The data:
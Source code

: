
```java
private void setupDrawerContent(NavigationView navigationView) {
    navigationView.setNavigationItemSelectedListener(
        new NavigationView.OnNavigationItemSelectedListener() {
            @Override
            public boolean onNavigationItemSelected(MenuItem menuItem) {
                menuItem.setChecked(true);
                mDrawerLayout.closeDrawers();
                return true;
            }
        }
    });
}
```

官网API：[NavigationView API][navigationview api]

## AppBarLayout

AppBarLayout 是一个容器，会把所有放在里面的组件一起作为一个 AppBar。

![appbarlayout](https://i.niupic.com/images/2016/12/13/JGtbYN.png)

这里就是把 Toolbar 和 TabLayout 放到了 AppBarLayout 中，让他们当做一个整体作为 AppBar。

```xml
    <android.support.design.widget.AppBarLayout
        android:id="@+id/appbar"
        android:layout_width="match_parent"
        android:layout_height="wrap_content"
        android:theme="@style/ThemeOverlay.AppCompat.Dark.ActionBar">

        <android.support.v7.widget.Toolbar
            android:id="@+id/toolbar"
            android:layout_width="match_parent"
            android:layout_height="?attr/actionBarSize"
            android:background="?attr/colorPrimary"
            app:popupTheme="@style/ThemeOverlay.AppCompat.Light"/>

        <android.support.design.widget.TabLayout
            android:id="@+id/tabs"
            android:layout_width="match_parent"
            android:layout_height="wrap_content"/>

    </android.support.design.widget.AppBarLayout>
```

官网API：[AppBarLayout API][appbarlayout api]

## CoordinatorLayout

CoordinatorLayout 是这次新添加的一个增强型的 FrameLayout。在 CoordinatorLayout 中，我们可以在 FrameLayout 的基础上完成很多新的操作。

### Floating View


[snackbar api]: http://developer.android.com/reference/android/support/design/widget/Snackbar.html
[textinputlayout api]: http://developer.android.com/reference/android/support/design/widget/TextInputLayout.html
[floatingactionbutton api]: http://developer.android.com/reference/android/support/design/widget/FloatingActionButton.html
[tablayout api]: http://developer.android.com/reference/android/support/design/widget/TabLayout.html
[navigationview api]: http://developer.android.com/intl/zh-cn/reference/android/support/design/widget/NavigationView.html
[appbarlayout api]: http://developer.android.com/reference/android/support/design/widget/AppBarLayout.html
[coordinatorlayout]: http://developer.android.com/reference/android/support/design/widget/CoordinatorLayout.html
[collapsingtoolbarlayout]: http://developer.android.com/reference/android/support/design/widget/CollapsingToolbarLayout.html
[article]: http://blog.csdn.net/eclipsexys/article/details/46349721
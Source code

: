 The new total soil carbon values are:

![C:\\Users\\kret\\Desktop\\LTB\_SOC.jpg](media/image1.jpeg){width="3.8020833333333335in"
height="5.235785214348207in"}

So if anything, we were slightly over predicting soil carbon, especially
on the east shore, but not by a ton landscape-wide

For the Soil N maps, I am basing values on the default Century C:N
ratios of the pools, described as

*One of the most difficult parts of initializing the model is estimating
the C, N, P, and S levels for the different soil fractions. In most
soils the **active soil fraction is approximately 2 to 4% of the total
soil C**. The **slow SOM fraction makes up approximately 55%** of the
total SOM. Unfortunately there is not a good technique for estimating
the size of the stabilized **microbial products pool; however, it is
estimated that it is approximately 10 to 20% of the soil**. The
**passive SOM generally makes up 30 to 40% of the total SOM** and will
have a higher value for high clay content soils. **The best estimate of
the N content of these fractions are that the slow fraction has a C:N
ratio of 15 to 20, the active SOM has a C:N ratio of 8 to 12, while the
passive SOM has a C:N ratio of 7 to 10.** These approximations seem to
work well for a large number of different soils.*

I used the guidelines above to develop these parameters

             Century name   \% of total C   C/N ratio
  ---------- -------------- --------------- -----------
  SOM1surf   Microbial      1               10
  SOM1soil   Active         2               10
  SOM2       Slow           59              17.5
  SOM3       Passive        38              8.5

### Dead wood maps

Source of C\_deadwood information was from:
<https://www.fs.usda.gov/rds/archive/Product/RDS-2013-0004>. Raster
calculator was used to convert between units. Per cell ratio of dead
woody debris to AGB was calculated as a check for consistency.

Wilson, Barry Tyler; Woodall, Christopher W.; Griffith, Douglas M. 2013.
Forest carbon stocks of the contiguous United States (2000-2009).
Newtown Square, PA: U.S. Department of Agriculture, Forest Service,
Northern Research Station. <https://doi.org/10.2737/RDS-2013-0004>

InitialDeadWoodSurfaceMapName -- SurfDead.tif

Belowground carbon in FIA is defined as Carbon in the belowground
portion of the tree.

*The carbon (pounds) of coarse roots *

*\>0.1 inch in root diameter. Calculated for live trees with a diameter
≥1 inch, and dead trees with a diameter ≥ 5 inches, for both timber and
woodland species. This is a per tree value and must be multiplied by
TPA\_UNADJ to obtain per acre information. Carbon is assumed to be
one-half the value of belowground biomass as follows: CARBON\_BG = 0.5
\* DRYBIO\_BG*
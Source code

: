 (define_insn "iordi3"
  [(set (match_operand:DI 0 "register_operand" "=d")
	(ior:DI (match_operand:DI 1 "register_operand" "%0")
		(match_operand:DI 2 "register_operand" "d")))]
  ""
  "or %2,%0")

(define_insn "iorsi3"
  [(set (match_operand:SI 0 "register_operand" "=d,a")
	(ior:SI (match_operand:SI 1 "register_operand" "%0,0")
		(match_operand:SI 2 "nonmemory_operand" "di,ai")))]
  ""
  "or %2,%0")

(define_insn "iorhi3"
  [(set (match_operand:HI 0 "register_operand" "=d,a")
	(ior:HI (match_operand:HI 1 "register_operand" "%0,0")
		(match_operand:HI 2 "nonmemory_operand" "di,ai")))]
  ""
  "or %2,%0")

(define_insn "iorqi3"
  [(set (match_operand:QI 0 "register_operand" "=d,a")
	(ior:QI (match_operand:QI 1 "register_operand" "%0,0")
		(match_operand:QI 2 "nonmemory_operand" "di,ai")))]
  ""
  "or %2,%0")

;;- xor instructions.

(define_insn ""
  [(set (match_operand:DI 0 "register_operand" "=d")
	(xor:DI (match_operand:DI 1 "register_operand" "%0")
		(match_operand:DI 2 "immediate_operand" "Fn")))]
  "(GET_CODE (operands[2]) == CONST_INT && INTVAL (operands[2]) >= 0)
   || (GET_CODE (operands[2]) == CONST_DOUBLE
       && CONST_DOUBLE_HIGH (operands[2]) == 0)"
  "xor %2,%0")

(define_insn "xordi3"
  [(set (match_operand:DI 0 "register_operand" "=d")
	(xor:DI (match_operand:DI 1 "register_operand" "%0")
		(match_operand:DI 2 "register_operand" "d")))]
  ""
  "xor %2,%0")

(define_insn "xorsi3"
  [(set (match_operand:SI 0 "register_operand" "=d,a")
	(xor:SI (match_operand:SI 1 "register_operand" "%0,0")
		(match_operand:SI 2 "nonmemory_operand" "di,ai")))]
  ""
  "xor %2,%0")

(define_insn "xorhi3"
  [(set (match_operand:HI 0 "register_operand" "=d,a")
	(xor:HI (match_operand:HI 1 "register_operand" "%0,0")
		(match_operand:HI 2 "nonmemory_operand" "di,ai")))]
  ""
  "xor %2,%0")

Problem statement: Within the listing above, locate the line containing "### Floating View" and the line containing "ratios of the pools, described as". Reproduce those two lines and all lines between them exactly, with nothing added.

Your solution:
### Floating View


[snackbar api]: http://developer.android.com/reference/android/support/design/widget/Snackbar.html
[textinputlayout api]: http://developer.android.com/reference/android/support/design/widget/TextInputLayout.html
[floatingactionbutton api]: http://developer.android.com/reference/android/support/design/widget/FloatingActionButton.html
[tablayout api]: http://developer.android.com/reference/android/support/design/widget/TabLayout.html
[navigationview api]: http://developer.android.com/intl/zh-cn/reference/android/support/design/widget/NavigationView.html
[appbarlayout api]: http://developer.android.com/reference/android/support/design/widget/AppBarLayout.html
[coordinatorlayout]: http://developer.android.com/reference/android/support/design/widget/CoordinatorLayout.html
[collapsingtoolbarlayout]: http://developer.android.com/reference/android/support/design/widget/CollapsingToolbarLayout.html
[article]: http://blog.csdn.net/eclipsexys/article/details/46349721
Source code

: The new total soil carbon values are:

![C:\\Users\\kret\\Desktop\\LTB\_SOC.jpg](media/image1.jpeg){width="3.8020833333333335in"
height="5.235785214348207in"}

So if anything, we were slightly over predicting soil carbon, especially
on the east shore, but not by a ton landscape-wide

For the Soil N maps, I am basing values on the default Century C:N
ratios of the pools, described as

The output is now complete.